Islamic State Militants Enter Sections of Kobani

Islamic State militants have entered Kobani (Ayn al-Arab), after besieging the predominantly Kurdish town near Syria’s border with Turkey for three weeks. Islamic State militants attacked the town from two sides with shells and heavy weapons and have overtaken three districts, raising their signature black flag on buildings and hills. Street clashes are continuing in ...

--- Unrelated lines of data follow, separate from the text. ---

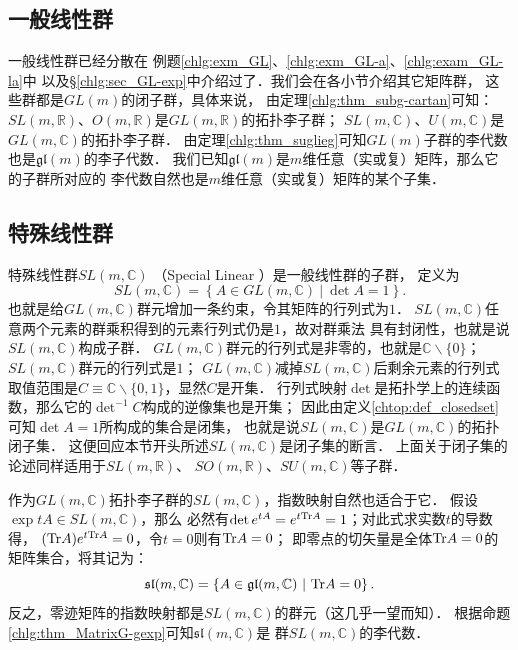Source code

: \subsection{一般线性群} %
一般线性群已经分散在
例题\ref{chlg:exm_GL}、\ref{chlg:exm_GL-a}、\ref{chlg:exam_GL-la}中
以及\S\ref{chlg:sec_GL-exp}中介绍过了．我们会在各小节介绍其它矩阵群，
这些群都是$GL(m)$的闭子群，具体来说，
由定理\ref{chlg:thm_subg-cartan}可知：
$SL(m,\mathbb{R})$、$O(m,\mathbb{R})$是$GL(m,\mathbb{R})$的拓扑李子群；
$SL(m,\mathbb{C})$、$U(m,\mathbb{C})$是$GL(m,\mathbb{C})$的拓扑李子群．
由定理\ref{chlg:thm_suglieg}可知$GL(m)$子群的李代数也是$\mathfrak{gl}(m)$的李子代数．
我们已知$\mathfrak{gl}(m)$是$m$维任意（实或复）矩阵，那么它的子群所对应的
李代数自然也是$m$维任意（实或复）矩阵的某个子集．






\subsection{特殊线性群}\label{chlg:sec_SL}
特殊线性群$SL(m,\mathbb{C})$ （Special Linear ）是一般线性群的子群，
定义为
\begin{equation}
    SL(m,\mathbb{C}) = \left\{ A \in GL(m,\mathbb{C})\ |\ \det A =1 \right\} .
\end{equation}
也就是给$GL(m,\mathbb{C})$群元增加一条约束，令其矩阵的行列式为$1$．
$SL(m,\mathbb{C})$任意两个元素的群乘积得到的元素行列式仍是$1$，故对群乘法
具有封闭性，也就是说$SL(m,\mathbb{C})$构成子群．
$GL(m,\mathbb{C})$群元的行列式是非零的，也就是$\mathbb{C}\backslash \{0\}$；
$SL(m,\mathbb{C})$群元的行列式是$1$；
$GL(m,\mathbb{C})$减掉$SL(m,\mathbb{C})$后剩余元素的行列式
取值范围是$C\equiv \mathbb{C}\backslash \{0,1\}$，显然$C$是开集．
行列式映射$\det$是拓扑学上的连续函数，那么它的$\det^{-1}C$构成的逆像集也是开集；
因此由定义\ref{chtop:def_closedset}可知$\det A =1$所构成的集合是{\kaishu 闭集}，
也就是说$SL(m,\mathbb{C})$是$GL(m,\mathbb{C})$的拓扑闭子集．
这便回应本节开头所述$SL(m,\mathbb{C})$是闭子集的断言．
上面关于闭子集的论述同样适用于$SL(m,\mathbb{R})$、
$SO(m,\mathbb{R})$、$SU(m,\mathbb{C})$等子群．


作为$GL(m,\mathbb{C})$拓扑李子群的$SL(m,\mathbb{C})$，指数映射自然也适合于它．
假设$\exp tA \in SL(m,\mathbb{C})$，那么
必然有$\det e^{tA} =e^{t {\rm Tr}A} =1$；对此式求实数$t$的导数得，
$({\rm Tr}A) e^{t {\rm Tr}A} =0$，令$t=0$则有${\rm Tr}A=0$；
即零点的切矢量是全体${\rm Tr}A=0$的矩阵集合，将其记为：
\begin{equation}
    \mathfrak{sl}(m,\mathbb{C})= \left\{A\in\mathfrak{gl}(m,\mathbb{C})\ |\ {\rm Tr} A =0 \right\} .
\end{equation}
反之，零迹矩阵的指数映射都是$SL(m,\mathbb{C})$的群元（这几乎一望而知）．
根据命题\ref{chlg:thm_MatrixG-gexp}可知$\mathfrak{sl}(m,\mathbb{C})$是
群$SL(m,\mathbb{C})$的李代数．

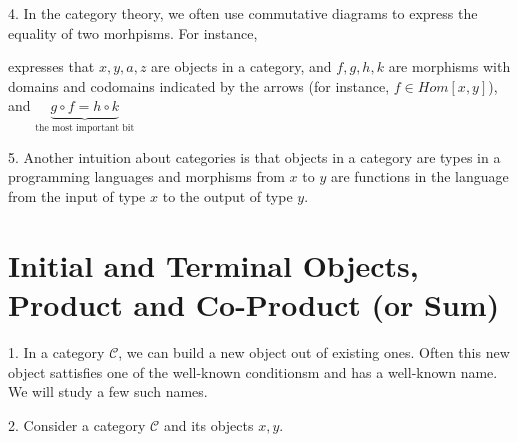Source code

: \documentclass{report}[12pt]
\begin{document}
4. In the category theory, we often use commutative diagrams to express the equality of two morhpisms. For instance,
expresses that $x, y, a, z$ are objects in a category, and $f, g, h, k$ are morphisms with domains and codomains indicated by the arrows (for instance, $f \in Hom[x, y]$),
and $\underbrace{g \circ f = h \circ k}_{\text{the most important bit}}$

5. Another intuition about categories is that objects in a category are types in a programming languages and morphisms from $x$ to $y$ are functions in the language from the input of type $x$ to the output of type $y$.

\section{Initial and Terminal Objects, Product and Co-Product (or Sum)}
1. In a category $\mathcal{C}$, we can build a new object out of existing ones. Often this new object sattisfies one of the well-known conditionsm and has a well-known name. We will study a few such names.

2. Consider a category $\mathcal{C}$ and its objects $x, y$.
\end{document}
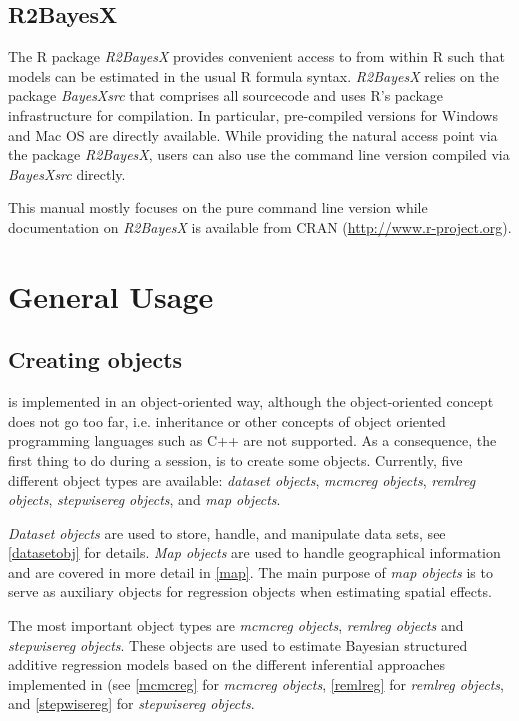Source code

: \subsection{R2BayesX}

The R package {\it R2BayesX} provides convenient access to \BayesX from within R such that models can be estimated in the usual R formula syntax. {\it R2BayesX} relies on the package {\it BayesXsrc} that comprises all \BayesX sourcecode and uses R's package infrastructure for compilation. In particular, pre-compiled versions for Windows and Mac OS are directly available. While providing the natural access point via the package {\it R2BayesX}, users can also use the command line version compiled via {\it BayesXsrc} directly.

This manual mostly focuses on the pure command line version while documentation on {\it R2BayesX} is available from CRAN (\href{http://www.r-project.org}{http://www.r-project.org}). 

\section{General Usage}
\label{generalusage}

\subsection{Creating objects}
 \label{createobject} 

\BayesX is implemented in an object-oriented way, although the object-oriented concept does not go too far, i.e. inheritance or other concepts of object oriented programming languages such as C++ are not supported. As a consequence, the first thing to do during a session, is to create some objects. Currently, five different object types are available: {\em dataset objects}, {\em mcmcreg objects}, {\em remlreg objects}, {\em stepwisereg objects}, and {\em map objects}.

{\em Dataset objects} are used to store, handle, and manipulate data sets, see \autoref{datasetobj} for details. {\em Map objects} are used to handle geographical information and are covered in more detail in \autoref{map}. The main purpose of {\em map objects} is to serve as auxiliary objects for regression objects when estimating spatial effects. 

The most important object types are {\em mcmcreg objects}, {\em remlreg objects} and {\em stepwisereg objects}. These objects are used to estimate Bayesian structured additive regression models based on the different inferential approaches implemented in \BayesX (see \autoref{mcmcreg} for {\em mcmcreg objects}, \autoref{remlreg} for {\em remlreg objects}, and \autoref{stepwisereg} for {\em stepwisereg objects}.

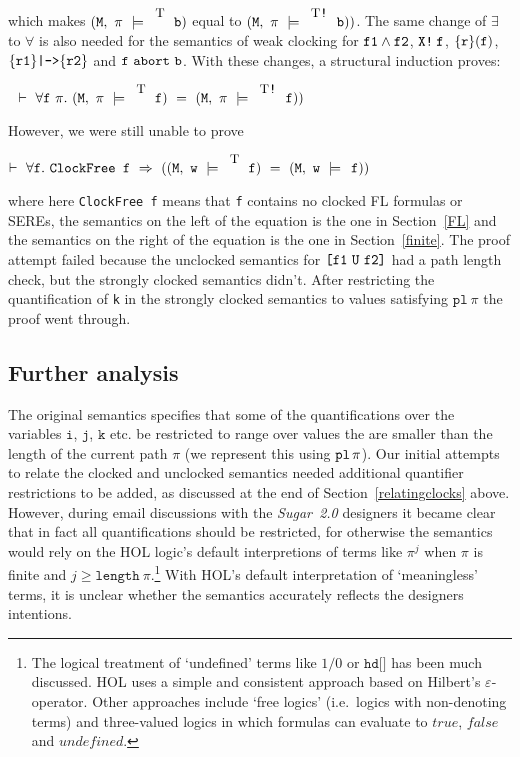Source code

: \documentclass{llncs}
\newcommand{\T}{\texttt{\small\rm{T}}}
\newcommand{\sSem}[4]{(\tt{#1,~#2~\models^{\hspace*{-2.3mm}\raisebox{1mm}{\tt#3}}~#4})}
\renewcommand{\c}{{\hspace*{2.5mm}}}
\newcommand{\fSem}[4]{(\tt{#1,~#2~\models^{\hspace*{-2.3mm}\raisebox{1mm}{\tt#3}}~#4})}
\newcommand{\pl}{\texttt{pl}\xspace}
\newcommand{\FBool}[1]{#1}
\newcommand{\fAnd}[2]{#1 \wedge #2}
\newcommand{\fNext}[1]{\texttt{X!}\hspace*{0.8mm}#1}
\newcommand{\fUntil}[2]{\texttt{[}#1~\texttt{U}~#2\texttt{]}}
\newcommand{\fSuffixImp}[2]{\{#1\}(#2)}
\newcommand{\fWeakImp}[2]{\{#1\}\texttt{|->}\{#2\}}
\newcommand{\fAbort}[2]{#1~\texttt{abort}~#2}
\newcommand\Sugar{{\it{Sugar~2.0}}\xspace}
\renewcommand{\t}[1]{\texttt{#1}}
\begin{document}
which makes $\fSem{M}{\pi}{\T}{\FBool{b}}$ equal to $\sSem{M}{\pi}{\T\texttt{!}}{\FBool{b}})$.
The same change of $\exists$ to $\forall$ is also needed for the semantics of weak clocking for
$\tt{\fAnd{f1}{f2}}$,  $\tt{\fNext{f}}$, $\tt{\fSuffixImp{r}{f}}$, $\tt{\fWeakImp{r1}{r2}}$ and $\tt{\fAbort{f}{b}}$.
With these changes, a structural induction proves:

\medskip

$~~\vdash~\forall{\t{f}}~\pi.~\fSem{M}{\pi}{\T}{f}~=~\sSem{M}{\pi}{\T\texttt{!}}{f})$

\medskip

However, we were still unable to prove

\medskip

$\vdash~\forall{\t{f}}.~\t{ClockFree~f}~\Rightarrow~(\sSem{M}{w}{\T}{f}~=~\sSem{M}{w}{\c}{f})$

\medskip
where here \t{ClockFree~f} means that \t{f} contains no clocked FL
formulas or SEREs, the semantics on the left of the equation is the
one in Section~\ref{FL} and the semantics on the right of the equation
is the one in Section~\ref{finite}.  The proof attempt failed because
the unclocked semantics for $\tt{\fUntil{f1}{f2}}$ had a path length
check, but the strongly clocked semantics didn't. After restricting
the quantification of \t{k} in the strongly clocked semantics to
values satisfying $\pl~\pi$ the proof went through.

\subsection{Further analysis}

The original semantics specifies
that some of the quantifications over the variables
$\t{i}$, $\t{j}$, $\t{k}$ etc.{} be restricted to range over values
the are smaller than the length of the current path $\pi$
(we represent this using $\pl\hspace*{0.5mm}\pi$).
Our initial attempts to relate the clocked and unclocked semantics needed
additional quantifier restrictions to be added, as discussed at the end of
Section~\ref{relatingclocks} above. However, during email discussions with the
\Sugar designers it became clear that in fact all quantifications
should be restricted, for otherwise the semantics would rely on the
HOL logic's default interpretions of terms like $\pi^j$ when $\pi$ is
finite and $j \geq \t{length}~\pi$.\footnote{The logical treatment of
`undefined' terms like $1/0$ or $\t{hd[]}$ has been much
discussed. HOL uses a simple and consistent approach based on
Hilbert's $\varepsilon$-operator. Other approaches include `free
logics' (i.e.~logics with non-denoting terms) and three-valued logics
in which formulas can evaluate to $true$, $false$ and $undefined$.}
With HOL's default interpretation of `meaningless' terms, it is
unclear whether the semantics accurately reflects the designers
intentions.
\end{document}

ARIS MESSINIS/AFP/Getty Images
ARIS MESSINIS/AFP/Getty Images

Islamic State militants have entered Kobani (Ayn al-Arab), after besieging the predominantly Kurdish town near Syria’s border with Turkey for three weeks. Islamic State militants attacked the town from two sides with shells and heavy weapons and have overtaken three districts, raising their signature black flag on buildings and hills. Street clashes are continuing in the outskirts and toward the center of Kobani. If the militant group seizes the town, it will have control over an expanse of territory from the Syrian city of Aleppo to Mosul and Fallujah in Iraq, and would put Islamic State militants closer to Turkey. Airstrikes, believed to have been conducted by the U.S.-led coalition, targeted Islamic State positions near the town late Monday through Tuesday. In Iraq, the U.S. military flew Apache helicopters for the first time on Sunday and Monday supporting government forces in targeting Islamic State militants near Fallujah, exposing U.S. troops to an increased risk from ground fire.

Headlines  

  • An explosion Sunday night at or near Iran’s Parchin military complex killed at least two people.
  • NATO Secretary-General Jens Stoltenberg said the group would protect Turkey from attacks or spillover from the Syrian conflict.
  • Clashes broke out Tuesday in Istanbul and at least six other cities in Turkey between police and hundreds of demonstrators protesting the advance by Islamic State militants on the Syrian Kurdish town of Kobani.
  • The Egyptian military reported troops killed 16 militants from Ansar Beit al-Maqdis and arrested four leading members of the group during an offensive in Sinai Tuesday.
  • Israel summoned the Swedish ambassador on Monday to protest the announcement by Prime Minister Stefan Lofven that Sweden would recognize a Palestinian state.

Arguments and Analysis

Libya’s Legitimacy Crisis‘ (Frederic Wehrey and Wolfram Lacher, Foreign Affairs)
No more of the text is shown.